BIRMINGHAM, Ala.--Dr. John Agresto, a former college president who has written widely on education and government, went to Iraq last summer to help reconstruct the country’s higher education system in the aftermath of war.

In his role as Senior Adviser for Higher Education and Scientific Research to the Coalition Provisional Authority, Dr. Agresto set about putting the 70 universities and technical colleges in touch with American universities for assistance.

He arranged for books and science equipment to be sent to Iraqi schools damaged by war. He organized three new liberal arts schools. He lent his expertise as an educator in any way that would help the school system rebound.

Will the U.S. be successful in these and other efforts to establish democracy in Iraq?

"We may not," Agresto said during Commencement remarks at Samford May 22. He addressed a graduating class of 677 seniors. Cumberland School of Law graduated 158 seniors later in the day. The graduates hailed from 24 states and nine foreign nations.

Education will play a vital role in whether Iraq can grow as a democracy, he said. And a key question is whether the Iraqi education system can become more "liberal and liberating" and less narrowly focused, he said.

Thomas Jefferson said "there is no democracy without education," Agresto reminded. "Without the ability to think about alternatives, evaluate courses of action, and weigh consequences, no country can succeed."

The Iraqi education system has emphasized training people deeply in areas for which they test well, such as engineering and computer activity, but not broadly beyond their fields. Part of Agresto’s efforts have been to broaden the approach "so that thinking, questioning and common deliberation could take place," he said.

The goal is to "let students think about their course of study, choose their majors freely, let them ask questions, see more than just their specialties, and give them breadth, not just narrow, expert depth."

In short, his work with a group of Iraqi college presidents seeks one result for students.

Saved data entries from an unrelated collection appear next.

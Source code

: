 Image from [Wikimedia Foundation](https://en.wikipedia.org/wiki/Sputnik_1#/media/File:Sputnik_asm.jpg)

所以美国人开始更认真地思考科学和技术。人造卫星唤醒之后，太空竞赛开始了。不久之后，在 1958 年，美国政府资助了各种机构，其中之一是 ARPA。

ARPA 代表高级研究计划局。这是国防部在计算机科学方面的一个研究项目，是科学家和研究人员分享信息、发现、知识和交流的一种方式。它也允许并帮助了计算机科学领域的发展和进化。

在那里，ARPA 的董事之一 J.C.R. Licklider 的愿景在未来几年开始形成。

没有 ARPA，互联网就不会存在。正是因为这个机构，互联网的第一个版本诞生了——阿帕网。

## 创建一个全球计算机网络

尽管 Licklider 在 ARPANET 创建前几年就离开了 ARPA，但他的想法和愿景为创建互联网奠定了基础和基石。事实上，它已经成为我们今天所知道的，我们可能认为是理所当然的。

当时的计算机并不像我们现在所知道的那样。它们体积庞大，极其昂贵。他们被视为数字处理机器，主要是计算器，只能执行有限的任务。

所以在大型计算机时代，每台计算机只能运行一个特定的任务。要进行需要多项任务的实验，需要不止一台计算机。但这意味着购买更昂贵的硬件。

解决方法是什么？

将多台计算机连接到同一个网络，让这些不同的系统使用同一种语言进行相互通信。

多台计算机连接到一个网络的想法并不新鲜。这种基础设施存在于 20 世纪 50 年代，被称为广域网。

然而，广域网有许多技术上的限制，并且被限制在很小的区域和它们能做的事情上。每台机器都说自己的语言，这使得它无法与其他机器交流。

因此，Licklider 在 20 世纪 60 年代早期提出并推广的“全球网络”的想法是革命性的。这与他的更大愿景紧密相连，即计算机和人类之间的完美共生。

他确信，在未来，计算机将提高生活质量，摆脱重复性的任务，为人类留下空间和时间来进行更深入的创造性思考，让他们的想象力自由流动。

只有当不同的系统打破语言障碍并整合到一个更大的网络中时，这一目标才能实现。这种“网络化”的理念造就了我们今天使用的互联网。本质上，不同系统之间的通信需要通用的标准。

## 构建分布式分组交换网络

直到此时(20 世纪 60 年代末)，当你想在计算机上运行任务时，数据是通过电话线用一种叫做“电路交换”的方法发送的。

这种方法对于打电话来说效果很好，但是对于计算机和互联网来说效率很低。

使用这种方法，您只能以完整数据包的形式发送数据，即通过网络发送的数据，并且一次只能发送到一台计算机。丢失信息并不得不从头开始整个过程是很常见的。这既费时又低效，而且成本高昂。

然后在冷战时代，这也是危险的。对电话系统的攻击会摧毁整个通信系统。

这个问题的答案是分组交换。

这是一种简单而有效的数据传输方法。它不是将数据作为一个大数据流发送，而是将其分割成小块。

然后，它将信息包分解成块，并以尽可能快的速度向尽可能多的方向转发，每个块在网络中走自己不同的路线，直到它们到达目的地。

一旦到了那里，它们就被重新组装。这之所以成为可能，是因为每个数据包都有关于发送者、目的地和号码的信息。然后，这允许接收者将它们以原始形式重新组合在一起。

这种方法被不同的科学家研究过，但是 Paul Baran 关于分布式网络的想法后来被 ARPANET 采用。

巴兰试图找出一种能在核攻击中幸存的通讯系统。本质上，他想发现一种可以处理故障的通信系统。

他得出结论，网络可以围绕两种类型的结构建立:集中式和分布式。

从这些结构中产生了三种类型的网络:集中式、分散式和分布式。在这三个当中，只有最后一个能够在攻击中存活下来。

The former president of St. John’s College in Santa Fe, N. Mex., characterized it this way: "Give them the ability to reflect and choose. Give them the tools for rational deliberation."

Agresto, a political scientist, was named to his post in Iraq last August and has been in the country for most of the time since then. He came to Samford Commencement directly from Baghdad, returning after a short visit with his family.

"Maybe we will succeed," Agresto said of America’s efforts to build "civil society" in Iraq. He is sure of only one thing. If efforts are successful, a broadened approach to education will be a key ingredient.